When I drop the reins, who will drive the horse?
Filed under: Blog, Estate Planning
Choosing the people who will handle your affairs while you are seriously ill or when you are deceased is a deeply personal decision. You need to decide whom you trust to honor your wishes, determine what medical treatments you will or will not have, take care of your money and, possibly, your children. And you need to review and update these decisions periodically.
We tend to focus a lot on the documents in the estate plan as if those documents are the end of the story. Often they are. However, there is a human element that cannot be ignored. If you have not reviewed your documents in several years, you should verify that they still meet your goals, but you should also verify that the people you have chosen to carry out those goals are willing to accept the responsibility.
Deciding to accept the responsibility to handle someone else’s medical and financial affairs is an equally personal decision. Often clients will create an estate plan and think their job is over. If their preferences do not change, then their estate plan probably does not need to change, right? However, the people designated to be fiduciaries (Power of Attorney, Trustee, Guardian, etc.) may have changed their preferences. Continuing to have frank conversations with the people who will handle your life affairs, if you are incapacitated, or estate or trust once you are deceased about whether they are willing to do so is as important as creating the documents appointing those people.
Recently a woman called me from the Northern California bay area. Her father, who is in his nineties and lives in San Diego County, had gone into a coma and the hospital notified his designated health care power of attorney of the situation.
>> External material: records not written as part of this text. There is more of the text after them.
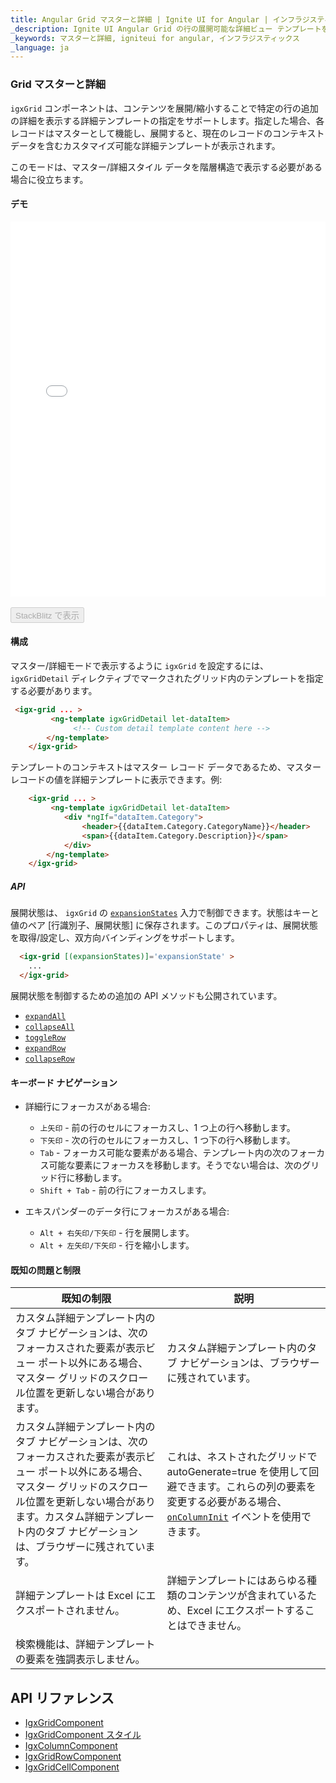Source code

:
 ```yaml
---
title: Angular Grid マスターと詳細 | Ignite UI for Angular | インフラジスティックス
_description: Ignite UI Angular Grid の行の展開可能な詳細ビュー テンプレートを定義する方法について説明します。
_keywords: マスターと詳細, igniteui for angular, インフラジスティックス
_language: ja
---
```


### Grid マスターと詳細

`igxGrid` コンポーネントは、コンテンツを展開/縮小することで特定の行の追加の詳細を表示する詳細テンプレートの指定をサポートします。指定した場合、各レコードはマスターとして機能し、展開すると、現在のレコードのコンテキスト データを含むカスタマイズ可能な詳細テンプレートが表示されます。

このモードは、マスター/詳細スタイル データを階層構造で表示する必要がある場合に役立ちます。

#### デモ

<div class="sample-container loading" style="height:600px">
    <iframe id="grid-master-detail-iframe" src='{environment:lobDemosBaseUrl}/grid/grid-master-detail' width="100%" height="100%" seamless frameBorder="0" onload="onSampleIframeContentLoaded(this);"></iframe>
</div>
<br/>
<div>
<button data-localize="stackblitz" disabled class="stackblitz-btn" data-iframe-id="grid-master-detail-iframe" data-demos-base-url="{environment:lobDemosBaseUrl}">StackBlitz で表示</button>
</div>


#### 構成

マスター/詳細モードで表示するように `igxGrid` を設定するには、`igxGridDetail` ディレクティブでマークされたグリッド内のテンプレートを指定する必要があります。

```html
 <igx-grid ... >
         <ng-template igxGridDetail let-dataItem>
              <!-- Custom detail template content here -->
        </ng-template>
    </igx-grid>
```

テンプレートのコンテキストはマスター レコード データであるため、マスター レコードの値を詳細テンプレートに表示できます。例:

```html
    <igx-grid ... >
         <ng-template igxGridDetail let-dataItem>
            <div *ngIf="dataItem.Category">
                <header>{{dataItem.Category.CategoryName}}</header>
                <span>{{dataItem.Category.Description}}</span>
            </div>
        </ng-template>
    </igx-grid>
```


##### API

展開状態は、 `igxGrid` の [`expansionStates`]({environment:angularApiUrl}/classes/igxgridcomponent.html#expansionStates) 入力で制御できます。状態はキーと値のペア [行識別子、展開状態] に保存されます。このプロパティは、展開状態を取得/設定し、双方向バインディングをサポートします。

```html
  <igx-grid [(expansionStates)]='expansionState' >
    ...
  </igx-grid>
```

展開状態を制御するための追加の API メソッドも公開されています。
- [`expandAll`]({environment:angularApiUrl}/classes/igxgridcomponent.html#expandAll)
- [`collapseAll`]({environment:angularApiUrl}/classes/igxgridcomponent.html#collapseAll)
- [`toggleRow`]({environment:angularApiUrl}/classes/igxgridcomponent.html#toggleRow)
- [`expandRow`]({environment:angularApiUrl}/classes/igxgridcomponent.html#expandRow)
- [`collapseRow`]({environment:angularApiUrl}/classes/igxgridcomponent.html#collapseRow)

#### キーボード ナビゲーション

- 詳細行にフォーカスがある場合:

    - `上矢印` - 前の行のセルにフォーカスし、1 つ上の行へ移動します。
    - `下矢印` - 次の行のセルにフォーカスし、1 つ下の行へ移動します。
    - `Tab` - フォーカス可能な要素がある場合、テンプレート内の次のフォーカス可能な要素にフォーカスを移動します。そうでない場合は、次のグリッド行に移動します。
    - `Shift + Tab` - 前の行にフォーカスします。

- エキスパンダーのデータ行にフォーカスがある場合:
    - `Alt + 右矢印/下矢印` - 行を展開します。
    - `Alt + 左矢印/下矢印` - 行を縮小します。

#### 既知の問題と制限


|既知の制限| 説明|
| --- | --- |
| カスタム詳細テンプレート内のタブ ナビゲーションは、次のフォーカスされた要素が表示ビュー ポート以外にある場合、マスター グリッドのスクロール位置を更新しない場合があります。| カスタム詳細テンプレート内のタブ ナビゲーションは、ブラウザーに残されています。 |
| カスタム詳細テンプレート内のタブ ナビゲーションは、次のフォーカスされた要素が表示ビュー ポート以外にある場合、マスター グリッドのスクロール位置を更新しない場合があります。カスタム詳細テンプレート内のタブ ナビゲーションは、ブラウザーに残されています。| これは、ネストされたグリッドで autoGenerate=true を使用して回避できます。これらの列の要素を変更する必要がある場合、[`onColumnInit`]({environment:angularApiUrl}/classes/igxgridcomponent.html#oncolumninit) イベントを使用できます。 |
| 詳細テンプレートは Excel にエクスポートされません。| 詳細テンプレートにはあらゆる種類のコンテンツが含まれているため、Excel にエクスポートすることはできません。|
| 検索機能は、詳細テンプレートの要素を強調表示しません。 | |



<div class="divider--half"></div>

## API リファレンス
* [IgxGridComponent]({environment:angularApiUrl}/classes/igxgridcomponent.html)
* [IgxGridComponent スタイル]({environment:sassApiUrl}/#function-igx-grid-theme)
* [IgxColumnComponent]({environment:angularApiUrl}/classes/igxcolumncomponent.html)
* [IgxGridRowComponent]({environment:angularApiUrl}/classes/igxgridrowcomponent.html)
* [IgxGridCellComponent]({environment:angularApiUrl}/classes/igxgridcellcomponent.html)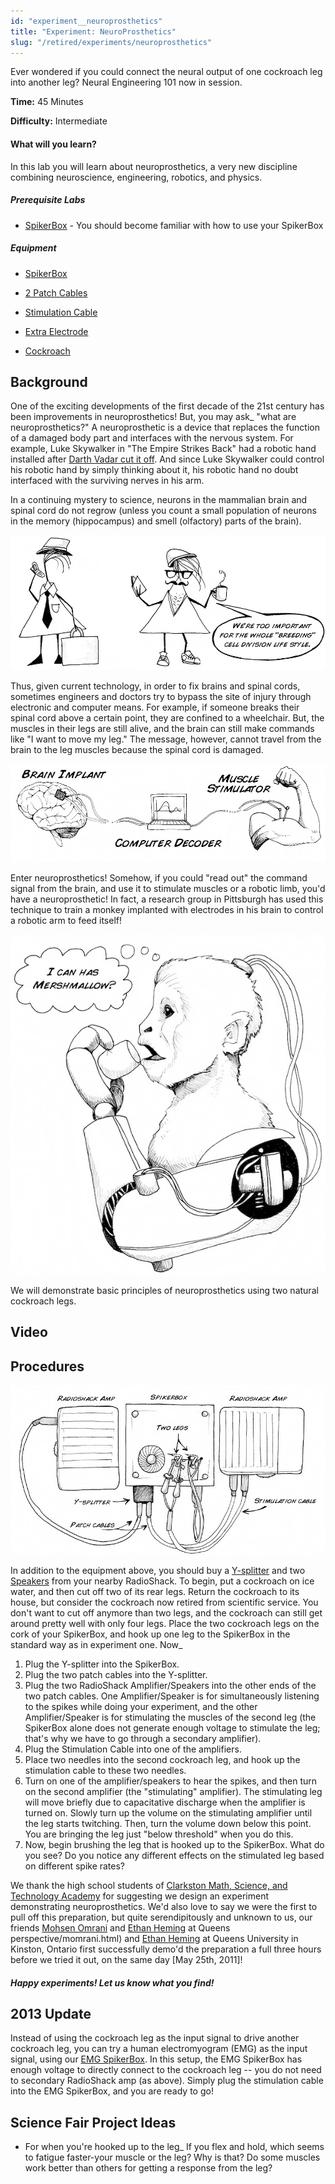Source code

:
 ```yaml
---
id: "experiment__neuroprosthetics"
title: "Experiment: NeuroProsthetics"
slug: "/retired/experiments/neuroprosthetics"
---
```




Ever wondered if you could connect the neural output of one cockroach leg into
another leg? Neural Engineering 101 now in session.

**Time:**  45 Minutes

**Difficulty:**   Intermediate

#### What will you learn?

In this lab you will learn about neuroprosthetics, a very new discipline
combining neuroscience, engineering, robotics, and physics.

##### Prerequisite Labs

* [SpikerBox](ratecoding) - You should become familiar with how to use your SpikerBox

##### Equipment

* [SpikerBox](https://backyardbrains.com/products/spikerbox)

* [2 Patch Cables](https://backyardbrains.com/products/laptopcable)

* [Stimulation Cable](https://backyardbrains.com/products/stimulationcable)

* [Extra Electrode](https://backyardbrains.com/products/recordingelectrode)

* [Cockroach](https://backyardbrains.com/products/cockroaches)

## Background

One of the exciting developments of the first decade of the 21st century has
been improvements in neuroprosthetics! But, you may ask_ "what are
neuroprosthetics?" A neuroprosthetic is a device that replaces the function of
a damaged body part and interfaces with the nervous system. For example, Luke
Skywalker in "The Empire Strikes Back" had a robotic hand installed after
[Darth Vadar cut it off](https://www.youtube.com/watch?v=C-DeI3ohVbY). And
since Luke Skywalker could control his robotic hand by simply thinking about
it, his robotic hand no doubt interfaced with the surviving nerves in his arm.

In a continuing mystery to science, neurons in the mammalian brain and spinal
cord do not regrow (unless you count a small population of neurons in the
memory (hippocampus) and smell (olfactory) parts of the brain).

[ ![](./img/Exp9_hipsterneurons.jpeg)](./img/Exp9_hipsterneurons.jpeg)

Thus, given current technology, in order to fix brains and spinal cords,
sometimes engineers and doctors try to bypass the site of injury through
electronic and computer means. For example, if someone breaks their spinal
cord above a certain point, they are confined to a wheelchair. But, the
muscles in their legs are still alive, and the brain can still make commands
like "I want to move my leg." The message, however, cannot travel from the
brain to the leg muscles because the spinal cord is damaged.

[ ![](./img/Exp9_fig2.jpeg)](./img/Exp9_fig2.jpeg)

Enter neuroprosthetics! Somehow, if you could "read out" the command signal
from the brain, and use it to stimulate muscles or a robotic limb, you'd have
a neuroprosthetic! In fact, a research group in Pittsburgh has used this
technique to train a monkey implanted with electrodes in his brain to control
a robotic arm to feed itself!

[ ![](./img/Exp9_monkey.jpeg)](./img/Exp9_monkey.jpeg)

We will demonstrate basic principles of neuroprosthetics using two natural
cockroach legs.

## Video

## Procedures

[ ![](./img/Exp9_setup.jpeg)](./img/Exp9_setup.jpeg)

In addition to the equipment above, you should buy a
[Y-splitter](https://www.radioshack.com/product/index.jsp?productId=2103422)
and two
[Speakers](https://www.radioshack.com/product/index.jsp?productId=2062620) from
your nearby RadioShack. To begin, put a cockroach on ice water, and then cut
off two of its rear legs. Return the cockroach to its house, but consider the
cockroach now retired from scientific service. You don't want to cut off
anymore than two legs, and the cockroach can still get around pretty well with
only four legs. Place the two cockroach legs on the cork of your SpikerBox,
and hook up one leg to the SpikerBox in the standard way as in experiment one.
Now_

  1. Plug the Y-splitter into the SpikerBox. 
  2. Plug the two patch cables into the Y-splitter. 
  3. Plug the two RadioShack Amplifier/Speakers into the other ends of the two patch cables. One Amplifier/Speaker is for simultaneously listening to the spikes while doing your experiment, and the other Amplifier/Speaker is for stimulating the muscles of the second leg (the SpikerBox alone does not generate enough voltage to stimulate the leg; that's why we have to go through a secondary amplifier). 
  4. Plug the Stimulation Cable into one of the amplifiers. 
  5. Place two needles into the second cockroach leg, and hook up the stimulation cable to these two needles. 
  6. Turn on one of the amplifier/speakers to hear the spikes, and then turn on the second amplifier (the "stimulating" amplifier). The stimulating leg will move briefly due to capacitative discharge when the amplifier is turned on. Slowly turn up the volume on the stimulating amplifier until the leg starts twitching. Then, turn the volume down below this point. You are bringing the leg just "below threshold" when you do this. 
  7. Now, begin brushing the leg that is hooked up to the SpikerBox. What do you see? Do you notice any different effects on the stimulated leg based on different spike rates? 

We thank the high school students of [Clarkston Math, Science, and Technology Academy](https://www.clarkston.k12.mi.us/education/components/scrapbook/default.php?sectionid=1119)
for suggesting we design an experiment demonstrating neuroprosthetics. We'd
also love to say we were the first to pull off this preparation, but quite
serendipitously and unknown to us, our friends [Mohsen Omrani](https://www.queensu.ca/sgs/forstudents/stories/students-perspective/momrani.html) and [Ethan Heming](https://limb.biomed.queensu.ca/lab_members/lab_members.htm) at Queens
perspective/momrani.html) and [Ethan Heming](https://limb.biomed.queensu.ca/lab_members/lab_members.htm) at Queens
University in Kinston, Ontario first successfully demo'd the preparation a
full three hours before we tried it out, on the same day [May 25th, 2011]!

##### Happy experiments! Let us know what you find!

## 2013 Update

Instead of using the cockroach leg as the input signal to drive another
cockroach leg, you can try a human electromyogram (EMG) as the input signal,
using our [EMG SpikerBox](https://backyardbrains.com/products/emgspikerboxkit). In this
setup, the EMG SpikerBox has enough voltage to directly connect to the
cockroach leg -- you do not need to secondary RadioShack amp (as above).
Simply plug the stimulation cable into the EMG SpikerBox, and you are ready to
go!

## Science Fair Project Ideas

* For when you're hooked up to the leg_ If you flex and hold, which seems to fatigue faster-your muscle or the leg? Why is that? Do some muscles work better than others for getting a response from the leg?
The designated health care power of attorney declined the appointment and sent a copy of the advance health care directive down the line until it came to the woman on the phone. Our conversation went something like this:
Her: “I live in the bay area. I can’t get down there to see him or make decisions. I’m in my 70s myself and I live on a fixed income. My husband is in his 80s. I can’t take care of this stuff.”
Me: “Well who is next on the list?”
Her: “I’m the last one.”
We talked some more about what other estate planning documents had been passed to her, what her responsibilities could be, and about the fact that, ultimately, she did not have to accept the responsibility if she really did not want to. Unfortunately, she really didn’t. While I could feel her grappling with her responsibility to her parent, she clearly had her own issues going on in her own life over 500 miles away from where her parent was being hospitalized. She said, “I never even knew this document existed. He never warned me.”
Although in this case the client was never warned at all, it is often true that a potential fiduciary is asked to serve as a power of attorney or trustee and then moves or has his or her own children or makes any number of changes that prevent him from being willing or able to actually accept the appointment. This is, of course, part of why we choose alternate agents from the outset. But as years or especially decades go by from the creation of the original document, it is important to communicate with your potential fiduciaries to make sure that they remember they are appointed and that they are willing to act if the time comes.